Il garantismo deve sempre e comunque fungere da faro imprescindibile dell’azione giudiziaria e politica. Siffatto presupposto dovrebbe ispirare, anche a voler prescindere dallo “scontro” tra poteri in atto, una riflessione, meditata ed attenta, sia di carattere teorico sia di carattere politico, sia di carattere processualistico.

La questione di fondo di una meditazione di siffatta consistenza, condotta nell’ottica funzionale e “costituente” dovrebbe primariamente condurre ad un “mutamento” di prospettiva sul ruolo e sulla finalità di ogni potenziale riforma giuridico-legislativa, la quale, e sembra pure ozioso doverlo rammentare, non potrebbe in alcun modo risultare “condizionata”. Solo nella piena e completa adesione a questa differente metodologia di approccio cognitivo ed ideologico, la cultura giuridica del Paese potrà non solo riallineare il tema del dibattito riportandolo sul terreno costituzionale, ma financo riaccreditare e focalizzare, indirizzandole sul piano di un contraddittorio legittimo, talune delle stesse argomentazioni alla base dell’incontro-scontro di opinioni/posizioni in atto. Le incomprensioni cui sembra assistersi fra giustizia e politica, da ultimo amplificate e sottolineate dalle vicende correnti soprattutto nei loro aspetti di impronta prettamente penalistica, parrebbero contribuire a rendere chiarezza in merito alle radici di quella che parrebbe apparire come una incompatibilità/fraintendimento di fondo tra l’esigenza di operare e deliberare secondo i dettami che dovrebbero essere propri di uno Stato costituzionale e quella di intervenire sui delicati equilibri tra i massimi poteri, ossia quello giudiziario e quello esecutivo, parimenti necessari ad assicurare il buon orientamento della società civile ed il cui confronto, anche acceso, non potrebbe che riverberarsi, come parrebbe riverberarsi, in senso negativo sulla società civile medesima. Dicendolo altrimenti: seppure appaia veritiera l’esigenza di avviare una discussione ed una programmazione di riforma concreta che si proponga di intervenire sul campo normativo e processuale in maniera coerente e razionale, tuttavia, sembra parimenti veritiero che siffatta riforma non possa né debba prendere le mosse da vicende che nulla parrebbero avere a che vedere con la esigenza primaria di garantire un complesso di norme funzionale e strutturato alle necessità dei consociati, per i quali, in buona sostanza, parrebbe venire in rilievo, e piuttosto, la esigenza di escludere ogni potenziale lesione del principio di uguaglianza di fronte alla legge.

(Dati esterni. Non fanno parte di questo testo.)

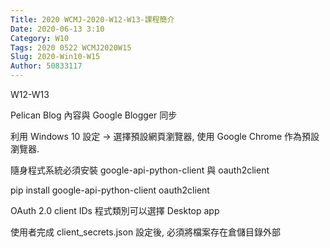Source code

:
 ```yaml
---
Title: 2020 WCMJ-2020-W12-W13-課程簡介
Date: 2020-06-13 3:10
Category: W10
Tags: 2020 0522 WCMJ2020W15
Slug: 2020-Win10-W15
Author: 50833117
---
```


W12-W13

<!-- PELICAN_END_SUMMARY -->

Pelican Blog 內容與 Google Blogger 同步

利用 Windows 10 設定 -> 選擇預設網頁瀏覽器, 使用 Google Chrome 作為預設瀏覽器.

隨身程式系統必須安裝 google-api-python-client 與 oauth2client

pip install google-api-python-client oauth2client

OAuth 2.0 client IDs 程式類別可以選擇 Desktop app

使用者完成 client_secrets.json 設定後, 必須將檔案存在倉儲目錄外部
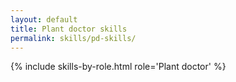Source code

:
 ```yaml
---
layout: default
title: Plant doctor skills
permalink: skills/pd-skills/
---
```


{% include skills-by-role.html role='Plant doctor' %}
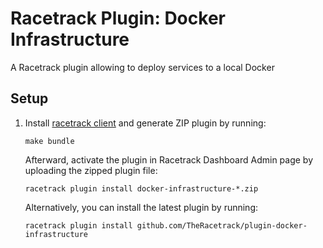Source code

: # Racetrack Plugin: Docker Infrastructure

A Racetrack plugin allowing to deploy services to a local Docker

## Setup

1.  Install [racetrack client](https://pypi.org/project/racetrack-client/) and generate ZIP plugin by running:
    ```shell
    make bundle
    ```
    
    Afterward, activate the plugin in Racetrack Dashboard Admin page by uploading the zipped plugin file:
    ```shell
    racetrack plugin install docker-infrastructure-*.zip
    ```
    
    Alternatively, you can install the latest plugin by running:
    ```shell
    racetrack plugin install github.com/TheRacetrack/plugin-docker-infrastructure
    ```
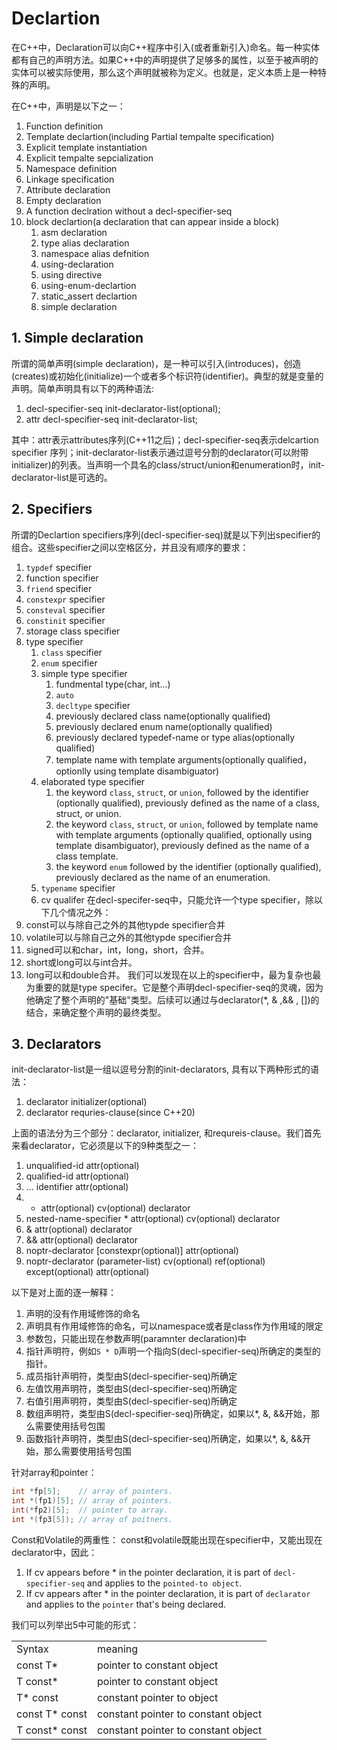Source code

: # Declartion
在C++中，Declaration可以向C++程序中引入(或者重新引入)命名。每一种实体都有自己的声明方法。如果C++中的声明提供了足够多的属性，以至于被声明的实体可以被实际使用，那么这个声明就被称为定义。也就是，定义本质上是一种特殊的声明。

在C++中，声明是以下之一：
1. Function definition
2. Template declartion(including Partial tempalte specification)
3. Explicit template instantiation
4. Explicit tempalte sepcialization
5. Namespace definition
6. Linkage specification
7. Attribute declaration
8. Empty declaration
9. A function declration without a decl-specifier-seq
10. block declartion(a declaration that can appear inside a block)
    1.  asm declaration
    2.  type alias declaration
    3.  namespace alias defnition
    4.  using-declaration
    5.  using directive
    6.  using-enum-declartion
    7.  static_assert declartion
    8.  simple declaration

## 1. Simple declaration
所谓的简单声明(simple declaration)，是一种可以引入(introduces)，创造(creates)或初始化(initialize)一个或者多个标识符(identifier)。典型的就是变量的声明。简单声明具有以下的两种语法:
1. decl-specifier-seq init-declarator-list(optional);
2. attr decl-specifier-seq init-declarator-list;

其中：attr表示attributes序列(C++11之后)；decl-specifier-seq表示delcartion specifier 序列；init-declarator-list表示通过逗号分割的declarator(可以附带initializer)的列表。当声明一个具名的class/struct/union和enumeration时，init-declarator-list是可选的。
## 2. Specifiers
所谓的Declartion specifiers序列(decl-specifier-seq)就是以下列出specifier的组合。这些specifier之间以空格区分，并且没有顺序的要求：
1. `typdef` specifier
2. function specifier
3. `friend` specifier
4. `constexpr` specifier
5. `consteval` specifier
6. `constinit` specifier
7. storage class specifier
8. type specifier
   1. `class` specifier
   2. `enum` specifier
   3. simple type specifier
      1. fundmental type(char, int...)
      2. `auto`
      3. `decltype` specifier
      4. previously declared class name(optionally qualified)
      5. previously declared enum name(optionally qualified)
      6. previously declared typedef-name or type alias(optionally qualified)
      7. template name with template arguments(optionally qualified，optionlly using template disambiguator)
   4. elaborated type specifier
      1. the keyword `class`, `struct`, or `union`, followed by the identifier (optionally qualified), previously defined as the name of a class, struct, or union.
      2. the keyword `class`, `struct`, or `union`, followed by template name with template arguments (optionally qualified, optionally using template disambiguator), previously defined as the name of a class template.
      3. the keyword `enum` followed by the identifier (optionally qualified), previously declared as the name of an enumeration.
   5. `typename` specifier
   6. cv qualifer
在decl-specifer-seq中，只能允许一个type specifier，除以下几个情况之外：
1.  const可以与除自己之外的其他typde specifier合并
2.  volatile可以与除自己之外的其他typde specifier合并
3.  signed可以和char，int，long，short，合并。
4.  short或long可以与int合并。
5.  long可以和double合并。
我们可以发现在以上的specifier中，最为复杂也最为重要的就是type specifer。它是整个声明decl-specifier-seq的灵魂，因为他确定了整个声明的"基础"类型。后续可以通过与declarator(*, & ,&& , [])的结合，来确定整个声明的最终类型。
## 3. Declarators
init-declarator-list是一组以逗号分割的init-declarators, 具有以下两种形式的语法：
1. declarator initializer(optional)
2. declarator requries-clause(since C++20)

上面的语法分为三个部分：declarator, initializer, 和requreis-clause。我们首先来看declarator，它必须是以下的9种类型之一：
1. unqualified-id attr(optional)
2. qualified-id attr(optional)
3. ... identifier attr(optional)
4. * attr(optional) cv(optional) declarator
5. nested-name-specifier * attr(optional) cv(optional) declarator
6. & attr(optional) declarator
7. && attr(optional) declarator
8. noptr-declarator [constexpr(optional)] attr(optional)
9. noptr-declarator (parameter-list) cv(optional) ref(optional) except(optional) attr(optional)

以下是对上面的逐一解释：
1. 声明的没有作用域修饰的命名
2. 声明具有作用域修饰的命名，可以namespace或者是class作为作用域的限定
3. 参数包，只能出现在参数声明(paramnter declaration)中
4. 指针声明符，例如`S * D`声明一个指向S(decl-specifier-seq)所确定的类型的指针。
5. 成员指针声明符，类型由S(decl-specifier-seq)所确定
6. 左值饮用声明符，类型由S(decl-specifier-seq)所确定
7. 右值引用声明符，类型由S(decl-specifier-seq)所确定
8. 数组声明符，类型由S(decl-specifier-seq)所确定，如果以*, &, &&开始，那么需要使用括号包围
9. 函数指针声明符，类型由S(decl-specifier-seq)所确定，如果以*, &, &&开始，那么需要使用括号包围


针对array和pointer：
```C++
int *fp[5];    // array of pointers.
int *(fp1)[5]; // array of pointers.
int(*fp2)[5];  // pointer to array.
int *(fp3[5]); // array of poitners.
```

Const和Volatile的两重性：
const和volatile既能出现在specifier中，又能出现在declarator中，因此：
1. If cv appears before * in the pointer declaration, it is part of `decl-specifier-seq` and applies to the `pointed-to object`.
2. If cv appears after * in the pointer declaration, it is part of `declarator` and applies to the `pointer` that's being declared.


我们可以列举出5中可能的形式：

|                |                                     |
| -------------- | ----------------------------------- |
| Syntax         | meaning                             |
| const T*       | pointer to constant object          |
| T const*       | pointer to constant object          |
| T* const       | constant pointer to object          |
| const T* const | constant pointer to constant object |
| T const* const | constant pointer to constant object |
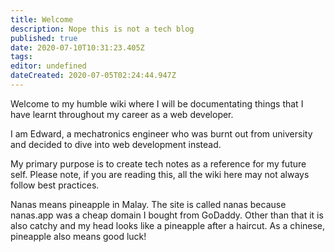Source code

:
 ```yaml
---
title: Welcome
description: Nope this is not a tech blog
published: true
date: 2020-07-10T10:31:23.405Z
tags: 
editor: undefined
dateCreated: 2020-07-05T02:24:44.947Z
---
```


Welcome to my humble wiki where I will be documentating things that I have learnt throughout my career as a web developer.

I am Edward, a mechatronics engineer who was burnt out from university and decided to dive into web development instead.

My primary purpose is to create tech notes as a reference for my future self. Please note, if you are reading this, all the wiki here may not always follow best practices. 

Nanas means pineapple in Malay. The site is called nanas because nanas.app was a cheap domain I bought from GoDaddy. Other than that it is also catchy and my head looks like a pineapple after a haircut. As a chinese, pineapple also means good luck!
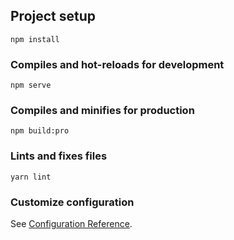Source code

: 
## Project setup
```
npm install
```

### Compiles and hot-reloads for development
```
npm serve
```

### Compiles and minifies for production
```
npm build:pro
```

### Lints and fixes files
```
yarn lint
```

### Customize configuration
See [Configuration Reference](https://cli.vuejs.org/config/).
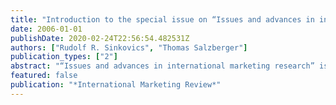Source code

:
 ```yaml
---
title: "Introduction to the special issue on “Issues and advances in international marketing research”"
date: 2006-01-01
publishDate: 2020-02-24T22:56:54.482531Z
authors: ["Rudolf R. Sinkovics", "Thomas Salzberger"]
publication_types: ["2"]
abstract: "“Issues and advances in international marketing research” is the title of this special issue of IMR. With an unprecedented proliferation of research methodologies, processes and procedures over the last couple of years, some readers might find that there is not much room for further advancement. In fact, this theme has been selected because, despite progress and methodological advancements, liberalising markets and technology impacts prompt for even more methodological and conceptual rigour when conducting research across borders. It has been argued that market dynamics and global competitive pressures create new challenges for researchers and companies (e.g. Craig and Douglas, 2001) and call for a diversification of research methods (Nakata and Huang, 2005). International marketing research is challenged in two significant ways. Firstly, it needs to fulfil the intrinsic quest for extending and also transcending boundaries, which is characteristic of any scientific research. The process of internationalisation and globalisation, however, represents a powerful external trigger specifically for cross-national research. Secondly, international research entails additional methodological problems due to the increased complexity making it exceptionally prone to errors and misleading conclusions. These challenges persist, irrespective of paradigmatic views, whether following a qualitative or quantitative perspective. The call for papers solicited topics including reliability and validity issues in international marketing research, safeguarding equivalence in cross-national/cross-cultural research, construct measurement issues, development of frameworks for construct measurement, demonstration of appropriate modelling techniques, innovative qualitative designs, techniques or experiments and applications of tools or techniques for cross-cultural studies from other disciplines. The call for papers prompted submission of 19 papers. This somewhat modest response was surprising to us, but may indicate that the next wave of methodological advancements and methodological pluralism is yet to come. Most of the contributions were following quantitative methodology and while companies are said to direct an increasing share of their market research budgets to qualitative designs, the submissions to this special issue did not mirror this development. Additionally, our invitation for comparative ethnography was not taken up, and we believe that there is still much room for the application of tools and techniques such as simulations. In all, “advancement in international marketing research” appears to be incremental, focusing on established methodologies, rather than radical, in terms of pushing us towards fundamentally new research avenues. Of the papers received, 13 passed a first screening by the guest editors and were subsequently subjected to a more thorough review process, strictly following the IMR procedures (2-3 double-blind peer-reviews). One of these papers is authored by the guest editors, yet was as a matter of course also subjected to the review process. The review process resulted in five manuscripts accepted for publication in this special issue. All manuscripts include empirical foundations to varying degrees. The first paper of this special issue by Albert Caruana and Michael T. Ewing looks at the psychometric properties of eTail quality across different product categories in three countries. The testing procedures for conceptual and psychometric equivalence are a useful showcase for equivalence testing. This paper also makes a strong argument in favour of replication and extension research in International Marketing Research. While scholars agree that building on established work is worthwhile and scientifically meritorious, published papers in marketing journals provide scant evidence. This paper is a replication with extension that examines the applicability of online service quality. It tests whether earlier US based findings can be generalised to other countries. Rosanna Garcia and Destan Kandemir explore how moderation can and should be modeled in cross-national/cultural contexts. They build on a multi-national study of consumer involvement to demonstrate appropriate methods for modelling different types of moderation. Specifically, they demonstrate how to identify form and strength moderators. Form moderators are modelled using multiplicative interactions while strength moderators are modelled using multi-group SEM. The authors provide a valuable research framework which should help to utilise their approach with cross-country datasets. The guest editors to this special issue, Thomas Salzberger and Rudolf Sinkovics, are “Reconsidering the problem of data equivalence in international marketing research”. The paper contrasts approaches of equivalence testing based on CFA and the Rasch model for measurement by reanalysing a cross-country dataset on technophobia. Data equivalence is closely connected to the measurement theory employed. While most international marketing research builds on classical test theory, recently, approaches based on item response theory, or latent trait theory (LTT), have been suggested as a promising alternative to this standard paradigm (Schaffer and Riordan, 2003; Singh, 2004). Given very attractive features of this paradigm, which is well adopted in other disciplines, the authors introduce the Rasch (1960) model, which is a special class of LTT models, to international marketing research. Elfriede Penz, in her paper “Researching the socio-cultural context: putting social representations theory into action” demonstrates the value of boundary-spanning of academic disciplines. She applies the social representations theory, which originates in the social psychology literature, to the context of international marketing research. This is important because the marketing community will not necessarily be familiar with the reasoning of this branch of the literature, built around some French authors. It is also innovative because the social representations theory is utilised to study what members of a certain culture think of objects and products, which values they associate with these and which norms they follow. In practical research terms, the contribution is that social representations go beyond the traditional confines of groups and/or multidimensional research methodologies with individual views and perspectives. Finally, the paper by Sharon Loane, Jim Bell and Rod McNaughton, posits that new information communication technologies (ICT), particularly the Internet, can significantly improve the robustness of qualitative and mixed-method international marketing research. The authors describe and evaluate the application of ICT in a cross-national study of rapidly internationalising small firms. They develop a conceptual framework and outline how the appropriate integration of ICT into the research process can help to refine sample identification and selection procedures, improve response rates and encourage greater respondent “buy-in” to depth interviews."
featured: false
publication: "*International Marketing Review*"
---
```


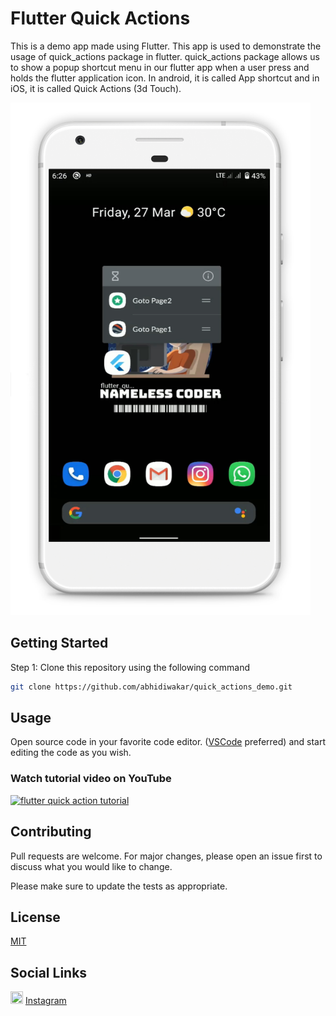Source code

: # Flutter Quick Actions

This is a demo app made using Flutter. This app is used to demonstrate the usage of quick_actions package in flutter. quick_actions package allows us to show a popup shortcut menu in our flutter app when a user press and holds the flutter application icon. In android, it is called App shortcut and in iOS, it is called Quick Actions (3d Touch).

<img src="https://github.com/abhidiwakar/quick_actions_demo/blob/master/screenshot.jpg" width="480" height="820">

## Getting Started

Step 1: Clone this repository using the following command

```bash
git clone https://github.com/abhidiwakar/quick_actions_demo.git
```

## Usage

Open source code in your favorite code editor. ([VSCode](https://code.visualstudio.com/) preferred) and start editing the code as you wish.

### Watch tutorial video on YouTube
[![flutter quick action tutorial](https://img.youtube.com/vi/Pt_e5rrL-X8/0.jpg)](https://www.youtube.com/watch?v=Pt_e5rrL-X8 )

## Contributing
Pull requests are welcome. For major changes, please open an issue first to discuss what you would like to change.

Please make sure to update the tests as appropriate.

## License
[MIT](https://choosealicense.com/licenses/mit/)

## Social Links
<img src="https://upload.wikimedia.org/wikipedia/commons/thumb/e/e7/Instagram_logo_2016.svg/100px-Instagram_logo_2016.svg.png" width="20" height="20"> [Instagram](https://www.instagram.com/nameless_coder/)
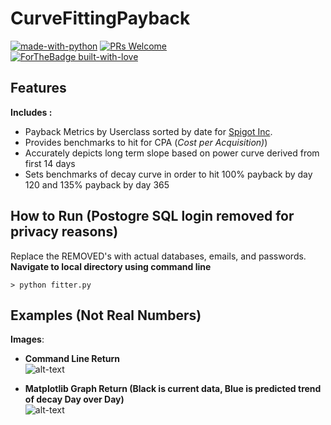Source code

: # <b> CurveFittingPayback </b>     
[![made-with-python](https://img.shields.io/badge/Made%20with-Python-1f425f.svg)](https://www.python.org/)
[![PRs Welcome](https://img.shields.io/badge/PRs-welcome-brightgreen.svg?style=flat-square)](http://makeapullrequest.com)  
[![ForTheBadge built-with-love](http://ForTheBadge.com/images/badges/built-with-love.svg)](https://GitHub.com/concealedtea/)

## Features
<b>Includes :</b>   
  
- Payback Metrics by Userclass sorted by date for [Spigot Inc](https://www.spigot.com/).  
- Provides benchmarks to hit for CPA (<i>Cost per Acquisition)</i>)  
- Accurately depicts long term slope based on power curve derived from first 14 days   
- Sets benchmarks of decay curve in order to hit 100% payback by day 120 and 135% payback by day 365

## How to Run (Postogre SQL login removed for privacy reasons)  
Replace the REMOVED's with actual databases, emails, and passwords. 
<b> Navigate to local directory using command line</b>
```
> python fitter.py
```


## Examples (Not Real Numbers)
<b>Images</b>:   
  
- <b>Command Line Return</b>    
![alt-text](https://i.imgur.com/KzIQX0u.png)  

- <b>Matplotlib Graph Return (Black is current data, Blue is predicted trend of decay Day over Day)</b>    
![alt-text](https://i.imgur.com/7tyoo1Y.png)  
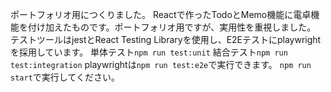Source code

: ポートフォリオ用につくりました。
Reactで作ったTodoとMemo機能に電卓機能を付け加えたものです。ポートフォリオ用ですが、実用性を重視しました。
テストツールはjestとReact Testing Libraryを使用し、E2Eテストにplaywrightを採用しています。
単体テスト```npm run test:unit```
結合テスト```npm run test:integration```
playwrightは```npm run test:e2e```で実行できます。
```npm run start```で実行してください。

Su questo, dovrebbero confrontarsi potere esecutivo e potere giudiziario operando ciascuno nel proprio ambito. Il garantismo è un carattere imprescindibile della legalità e della giurisdizione penale siccome concerne in maniera diretta ed immediata la tutela di tutti i consociati da ogni potenziale ed inaccettabile distorsione del diritto e del processo penale. Nel contesto va garantito sempre il lavoro della Magistratura e della Politica nei rispettivi ambiti e, parimenti, va tenuto in primaria considerazione il principio di cui all’articolo 27 della Costituzione per cui un qualunque imputato (quindi men che meno un indagato) non può essere considerato colpevole sino alla condanna definitiva.